Response from parties
[6] Responses to the application were sought from both parties.
[7] The Commissioner has adopted a “neutral stance” in respect of the release of documents. However, she draws the Court’s attention to r 17(c) of the Court of Appeal (Access to Court Documents) Rules 2009 (the COA Access Rules), which emphasises the protection of confidentiality, privacy interests, and privilege. It is noted that some documents, such as the appellant’s submissions and attached exhibits, contain the personal information of individuals; for example, Mr Patterson’s IRD number and the names of IRD staff. If documents are to be released, the Commissioner requests that any such details be redacted to protect individual privacy.
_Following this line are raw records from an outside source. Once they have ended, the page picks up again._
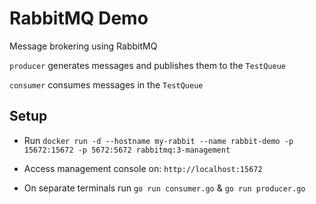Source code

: # RabbitMQ Demo

Message brokering using RabbitMQ 

`producer` generates messages and publishes them to the `TestQueue`

`consumer` consumes messages in the `TestQueue`


## Setup

- Run `docker run -d --hostname my-rabbit --name rabbit-demo -p 15672:15672 -p 5672:5672 rabbitmq:3-management`

- Access management console on: `http://localhost:15672`

- On separate terminals run `go run consumer.go` & `go run producer.go`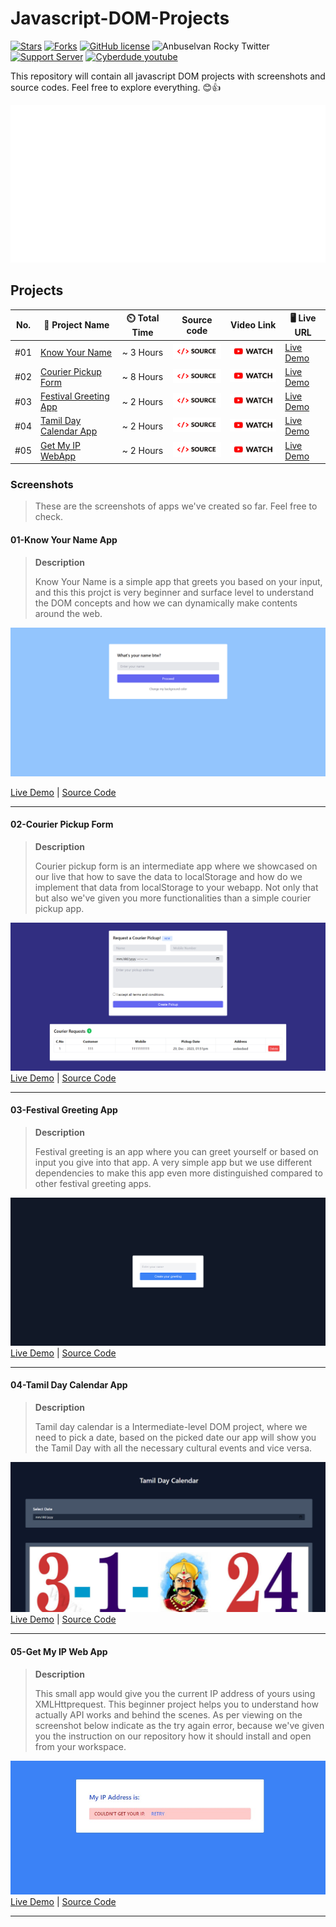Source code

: # Javascript-DOM-Projects

[![Stars](https://img.shields.io/github/stars/anburocky3/Javascript-DOM-Projects)](https://github.com/anburocky3/Javascript-DOM-Projects)
[![Forks](https://img.shields.io/github/forks/anburocky3/Javascript-DOM-Projects)](https://github.com/anburocky3/Javascript-DOM-Projects)
[![GitHub license](https://img.shields.io/github/license/anburocky3/Javascript-DOM-Projects)](https://github.com/anburocky3/Javascript-DOM-Projects)
![Anbuselvan Rocky Twitter](https://img.shields.io/twitter/url?style=social&url=https%3A%2F%2Fgithub.com%2Fanburocky3%2FJavascript-DOM-Projects)
[![Support Server](https://img.shields.io/discord/742347296091537448.svg?label=Discord&logo=Discord&colorB=7289da)](https://bit.ly/cyberdudeDiscord)
[![Cyberdude youtube](https://img.shields.io/youtube/channel/subscribers/UCteUj8bL1ppZcS70UCWrVfw?style=social)](https://bit.ly/cyberdudeYT)

This repository will contain all javascript DOM projects with screenshots and source codes. Feel free to explore everything. 😊👍

<img src="./supports/header.svg" alt="Learn more from cyberdude networks."/>

## Projects

| No. | 🚀 Project Name                                      | ⏲️ Total Time |                       Source code                       | Video Link                                                                           | 🖥️ Live URL                                          |
| --- | ---------------------------------------------------- | :-----------: | :-----------------------------------------------------: | ------------------------------------------------------------------------------------ | ---------------------------------------------------- |
| #01 | [Know Your Name](#01-know-your-name-app)             |   ~ 3 Hours   | [<img width="100px" src="./supports/code-btn.png" />]() | [<img width="100px" src="./supports/video-btn.png" />](https://youtu.be/0Q8eftj5OA0) | [Live Demo](https://anburocky3.github.io/know-your-name/)         |
| #02 | [Courier Pickup Form](#02-courier-pickup-form)       |   ~ 8 Hours   | [<img width="100px" src="./supports/code-btn.png" />]() | [<img width="100px" src="./supports/video-btn.png" />](https://youtu.be/0Q8eftj5OA0) | [Live Demo](https://anburocky3.github.io/courier-pickup-form/)    |
| #03 | [Festival Greeting App](#03-festival-greeting-app)   |   ~ 2 Hours   | [<img width="100px" src="./supports/code-btn.png" />]() | [<img width="100px" src="./supports/video-btn.png" />](https://youtu.be/0Q8eftj5OA0) | [Live Demo](https://anburocky3.github.io/festival-greeting-app/)  |
| #04 | [Tamil Day Calendar App](#04-tamil-day-calendar-app) |   ~ 2 Hours   | [<img width="100px" src="./supports/code-btn.png" />]() | [<img width="100px" src="./supports/video-btn.png" />](https://youtu.be/0Q8eftj5OA0) | [Live Demo](https://anburocky3.github.io/tamil-day-calendar-app/) |
| #05 | [Get My IP WebApp](#05-get-my-ip-webapp) |   ~ 2 Hours   | [<img width="100px" src="./supports/code-btn.png" />]() | [<img width="100px" src="./supports/video-btn.png" />](https://www.youtube.com/watch?v=lje9-Ft71IA) | [Live Demo](https://anburocky3.github.io/Get-My-IP-Web-App/) |

### Screenshots

> These are the screenshots of apps we've created so far. Feel free to check.

#### 01-Know Your Name App

> **Description**
>
> Know Your Name is a simple app that greets you based on your input, and this this projct is very beginner and surface level to understand the DOM concepts and how we can dynamically make contents around the web. 

![Know Your Name](./screenshots/know-your-name.png)

[Live Demo](https://anburocky3.github.io/know-your-name/) | [Source Code](https://github.com/anburocky3/know-your-name)

---

#### 02-Courier Pickup Form

> **Description**
>
> Courier pickup form is an intermediate app where we showcased on our live that how to save the data to localStorage and how do we implement that data from localStorage to your webapp. Not only that but also we've given you more functionalities than a simple courier pickup app. 

![Know Your Name](./screenshots/courier-pickup-app.png)
[Live Demo](https://anburocky3.github.io/courier-pickup-form/) | [Source Code](https://github.com/anburocky3/courier-pickup-form)

---

#### 03-Festival Greeting App

> **Description**
>
> Festival greeting is an app where you can greet yourself or based on input you give into that app. A very simple app but we use different dependencies to make this app even more distinguished compared to other festival greeting apps. 

![Know Your Name](./screenshots/festival-app.png)
[Live Demo](https://anburocky3.github.io/festival-greeting-app/) | [Source Code](https://github.com/anburocky3/festival-greeting-app)

---

#### 04-Tamil Day Calendar App

> **Description**
>
> Tamil day calendar is a Intermediate-level DOM project, where we need to pick a date, based on the picked date our app will show you the Tamil Day with all the necessary cultural events and vice versa.

![Know Your Name](./screenshots/tamil-calendar-app.png)
[Live Demo](https://anburocky3.github.io/tamil-day-calendar-app/) | [Source Code](https://github.com/anburocky3/tamil-day-calendar-app)

---

#### 05-Get My IP Web App

> **Description**
>
> This small app would give you the current IP address of yours using XMLHttprequest. This beginner project helps you to understand how actually API works and behind the scenes. As per viewing on the screenshot below indicate as the try again error, because we've given you the instruction on our repository how it should install and open from your workspace. 

![Know Your Name](./screenshots/IP-webapp-new-screenshot.jpeg)
[Live Demo](https://anburocky3.github.io/Get-My-IP-Web-App/) | [Source Code](https://github.com/anburocky3/Get-My-IP-Web-App)

---
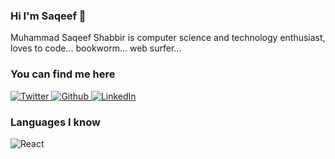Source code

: ### Hi I'm Saqeef 👋

Muhammad Saqeef Shabbir is computer science and technology enthusiast, loves to code... bookworm... web surfer...

<h3>You can find me here</h3>
<p>
    <a href="https://twitter.com/m_saqeefshabbir" target="_blank">
        <img alt="Twitter" src="https://raw.githubusercontent.com/muhammad-saqeef-shabbir/muhammad-saqeef-shabbir/main/assets/Twitter-Icon.svg" />
    </a> 
    <a href="https://github.com/muhammad-saqeef-shabbir" target="_blank">
        <img alt="Github" src="https://raw.githubusercontent.com/muhammad-saqeef-shabbir/muhammad-saqeef-shabbir/main/assets/Github-Icon.svg" />
    </a> 
    <a href="https://pk.linkedin.com/in/muhammad-saqeef-shabbir-779668b3" target="_blank">
        <img alt="LinkedIn" src="https://raw.githubusercontent.com/muhammad-saqeef-shabbir/muhammad-saqeef-shabbir/main/assets/LinkedIn-Icon.svg" />
    </a> 
</p>

<h3>Languages I know</h3>
<p>
  <img alt="React" src="https://img.shields.io/badge/-React-45b8d8?style=flat-square&logo=react&logoColor=white" />
</p>
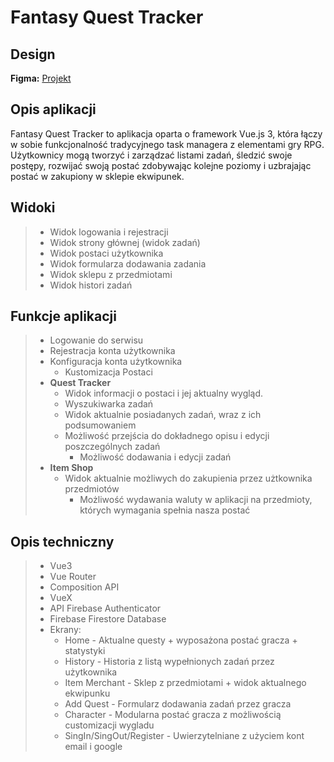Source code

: # Fantasy Quest Tracker

## Design

**Figma:** [Projekt](https://www.figma.com/file/FEFe6yD64K6KuKz90uXfLe/Fantasy-Quest-Tracker?type=design&node-id=0%3A1&mode=design&t=6zo3D0WPmgNciwgn-1)

## Opis aplikacji

Fantasy Quest Tracker to aplikacja oparta o framework Vue.js 3, która łączy w sobie funkcjonalność tradycyjnego task managera z elementami gry RPG. Użytkownicy mogą tworzyć i zarządzać listami zadań, śledzić swoje postępy, rozwijać swoją postać zdobywając kolejne poziomy i uzbrajając postać w zakupiony w sklepie ekwipunek.

## Widoki

> - Widok logowania i rejestracji
> - Widok strony głównej (widok zadań)
> - Widok postaci użytkownika
> - Widok formularza dodawania zadania
> - Widok sklepu z przedmiotami
> - Widok histori zadań

## Funkcje aplikacji

> - Logowanie do serwisu
> - Rejestracja konta użytkownika
> - Konfiguracja konta użytkownika
>   - Kustomizacja Postaci
> - **Quest Tracker**
>   - Widok informacji o postaci i jej aktualny wygląd.
>   - Wyszukiwarka zadań
>   - Widok aktualnie posiadanych zadań, wraz z ich podsumowaniem
>   - Możliwość przejścia do dokładnego opisu i edycji poszczególnych zadań
>     - Możliwość dodawania i edycji zadań
> - **Item Shop**
>   - Widok aktualnie możliwych do zakupienia przez użtkownika przedmiotów
>     - Możliwość wydawania waluty w aplikacji na przedmioty, których wymagania spełnia nasza postać

## Opis techniczny

> - Vue3
> - Vue Router
> - Composition API
> - VueX
> - API Firebase Authenticator
> - Firebase Firestore Database
> - Ekrany:
>   - Home - Aktualne questy + wyposażona postać gracza + statystyki
>   - History - Historia z listą wypełnionych zadań przez użytkownika
>   - Item Merchant - Sklep z przedmiotami + widok aktualnego ekwipunku
>   - Add Quest - Formularz dodawania zadań przez gracza
>   - Character - Modularna postać gracza z możliwością customizacji wygladu
>   - SingIn/SingOut/Register - Uwierzytelniane z użyciem kont email i google
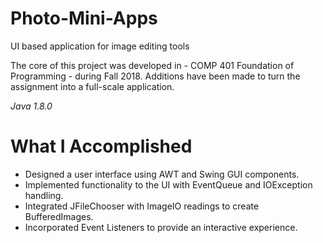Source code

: # Photo-Mini-Apps
UI based application for image editing tools

The core of this project was developed in - COMP 401 Foundation of Programming - during Fall 2018.
Additions have been made to turn the assignment into a full-scale application.

*Java 1.8.0*

# What I Accomplished

* Designed a user interface using AWT and Swing GUI components.
* Implemented functionality to the UI with EventQueue and IOException handling.
* Integrated JFileChooser with ImageIO readings to create BufferedImages. 
* Incorporated Event Listeners to provide an interactive experience.
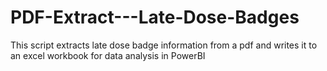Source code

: # PDF-Extract---Late-Dose-Badges
This script extracts late dose badge information from a pdf and writes it to an excel workbook for data analysis in PowerBI
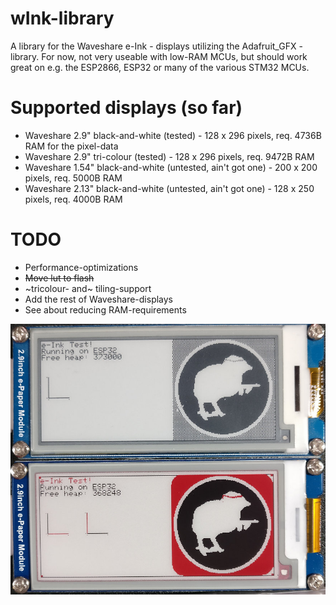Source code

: # wInk-library
A library for the Waveshare e-Ink - displays utilizing the Adafruit_GFX - library. For now, not very useable with low-RAM MCUs, but should work great on e.g. the ESP2866, ESP32 or many of the various STM32 MCUs.

# Supported displays (so far)
* Waveshare 2.9" black-and-white (tested) - 128 x 296 pixels, req. 4736B RAM for the pixel-data
* Waveshare 2.9" tri-colour (tested) - 128 x 296 pixels, req. 9472B RAM
* Waveshare 1.54" black-and-white (untested, ain't got one) - 200 x 200 pixels, req. 5000B RAM
* Waveshare 2.13" black-and-white (untested, ain't got one) - 128 x 250 pixels, req. 4000B RAM

# TODO
* Performance-optimizations
* ~~Move lut to flash~~
* ~tricolour- and~ tiling-support
* Add the rest of Waveshare-displays
* See about reducing RAM-requirements

![Two e-Ink-displays](/img/Wink.jpg)
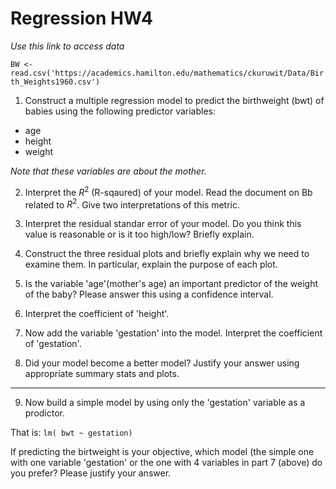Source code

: # Regression HW4

*Use this link to access data*
  
``BW <-  read.csv('https://academics.hamilton.edu/mathematics/ckuruwit/Data/Birth_Weights1960.csv')``


1.  Construct a multiple regression model to predict the birthweight (bwt) of babies using the following predictor variables:
* age 
* height
* weight 

*Note that these variables are about the mother.*

2.  Interpret the $R^2$ (R-sqaured) of your model.  Read the document on Bb related to $R^2$.  Give two interpretations of this metric.


3. Interpret the residual standar error of your model.  Do you think this value is reasonable or is it too high/low?  Briefly explain. 

4.  Construct the three residual plots and briefly explain why we need to examine them.  In particular, explain the purpose of each plot.

5.  Is the variable 'age'(mother's age) an important predictor of the weight of the baby?  Please answer this using a confidence interval.


6.  Interpret the coefficient of 'height'.


7.  Now add the variable 'gestation' into the model. Interpret the coefficient of 'gestation'.

8. Did your model become a better model?  Justify your answer using appropriate summary stats and plots.

---

9. Now build a simple model by using only the 'gestation' variable as a prodictor.

That is: ``lm( bwt ~ gestation)``

If predicting the birtweight is your objective, which model (the simple one with one variable 'gestation' or the one with 4 variables in part 7 (above) do you prefer?  Please justify your answer.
[8] Mr Patterson has indicated that he objects to the release of documents. He objects because the release of the documents may prejudice a fair hearing. He maintains that, if documents are released, a “trial by media” will result.
Decision under appeal
[9] The request for a copy of the decision under appeal falls under r 5 of the COA Access Rules. That rule gives a general right of access to the formal court record kept in the Court’s Registry except where such access is prohibited by a Judge. The “formal court record” is defined to include any document that is kept in the registry of the Court that may be accessed under an enactment other than the COA Access Rules.
[10] The Court of Appeal registry holds a copy of the decision under appeal. That decision is also accessible under another enactment – r 3.7 of the High Court Rules. For this reason, the decision under appeal is a formal court record and r 5 applies.
[11] The decision under appeal is a public document. There is no reason to restrict access. Accordingly, the Dominion Post is permitted access to that document.
Other documents
[12] The request for other documents falls under r 12 of the COA Access Rules. That rule governs applications for permission to access documents, court files, or formal court records other than at the hearing stage. It provides that applications must be made informally to the Registrar in a letter that identifies the document, court file, or part of the formal court record that the applicant seeks to access, and gives reasons for the application.
[13] Rule 14 provides that a Judge may deal with an application on the papers, at an oral hearing, or in any other manner the Judge or Registrar considers just.
[14] Rule 15 provides that the Judge may refuse an application made under r 12 or may grant it in whole or in part without conditions or subject to any conditions that the Judge or Registrar thinks appropriate.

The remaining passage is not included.